Western policies and terrorism


Shahedul Anam Khan's editorial piece titled "Are western foreign policies responsible for global terrorism?" makes some very cogent points, but goes too far in placing the blame only on the West. No doubt America's war in Iraq was a foolish move, one that became more effective a tool for al-Qaeda recruitment than any VHS tape production Bin Laden's camp could have put out. That said, the 'terror' that Islamic groups use as means of getting their way is something we, and other Muslim nations, must take responsibility for. The long history of Muslims in the middle east, Africa, and Asia alike, gives us many examples of Islamic governments and groups that used violence as a means of securing obedience from their subject population. We as Bangladeshis are familiar enough with that kind of policy implemented by student groups supported by our major Islamic political parties. From personal experience, one of my teachers in high school had his tendons cut by Shibir activists, as a punishment for supporting the BNP while working in an Islamic school. A cursory look into the behaviours of organisations like the Muslim Brotherhood in Egypt or Hamas in Palestine shows similar behaviours, whereby death was the means by which groups punished those who dared to disagree with the fundamentalist interpretations of reality. We know of the persecution of the Ahmadiyya community in Bangladesh. There is no western interference, which explains or justifies the persecution of Hindus in Bangladesh, or of the indigenous people of Sudan.

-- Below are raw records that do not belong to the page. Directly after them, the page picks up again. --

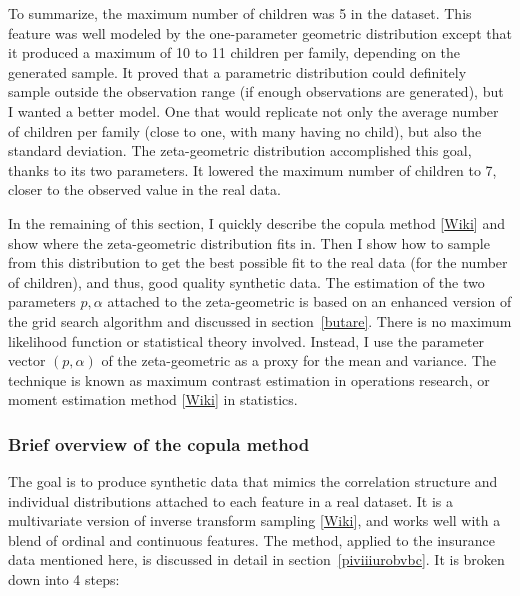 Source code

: \documentclass[oneside,10pt]{book}
\begin{document}
To summarize, the maximum number of children was 5 in the dataset. This feature was well modeled by the one-parameter geometric distribution except that it produced a maximum of 10 to 11 children per family, depending on the generated sample. It proved that a parametric distribution 
 could definitely sample outside the observation range (if enough observations are generated), but I wanted a better model. One that would replicate not only the average number of children per family (close to one, with many having no child), but also the standard deviation. The zeta-geometric distribution accomplished this goal, thanks to its two parameters. It lowered the maximum number of 
 children to 7, closer to the observed value in the real data.

In the remaining of this section, I quickly describe the 
\textcolor{index}{copula method} [\href{https://en.wikipedia.org/wiki/Copula_(probability_theory)}{Wiki}] and show where the zeta-geometric distribution fits in. Then
 I show how to sample from this distribution to get the best possible fit to the real data (for the number of children), and thus, good quality synthetic data. The estimation of the two parameters $p,\alpha$ attached to the zeta-geometric is based on an enhanced version of the \textcolor{index}{grid search algorithm} and discussed in section~\ref{butare}. There is no maximum likelihood function or statistical theory involved.
 Instead, I use the parameter vector $(p, \alpha)$ of the zeta-geometric as a proxy for the mean and variance. The technique is known
 as \textcolor{index}{maximum contrast estimation} in operations research, or  
\textcolor{index}{moment estimation method} [\href{https://en.wikipedia.org/wiki/Generalized_method_of_moments}{Wiki}]
 in statistics.

\subsubsection{Brief overview of the copula method}\label{chaleur}

The goal is to produce  synthetic data that mimics the correlation structure and individual distributions attached to each feature in a real dataset. It is a multivariate version of  
\textcolor{index}{inverse transform sampling} [\href{https://en.wikipedia.org/wiki/Inverse_transform_sampling}{Wiki}], and works well with a blend of ordinal and continuous features.
 The method, applied to the insurance data mentioned here, is discussed in detail in section~\ref{piviiiurobvbc}.
 It is broken down into 4 steps:\vspace{1ex}
\end{document}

All this is terrorism, although we failed to address such policies of terror and call them what they in fact are. We fail to confront it. The shift we see today is that same mindset, that same philosophy, using its energies to fight the West. That is all international terrorism is. In dealing with it, the West finds itself having to recognize, and sometimes address, the rot that was allowed to root itself within Muslim communities. Let's not pretend it was all their invention.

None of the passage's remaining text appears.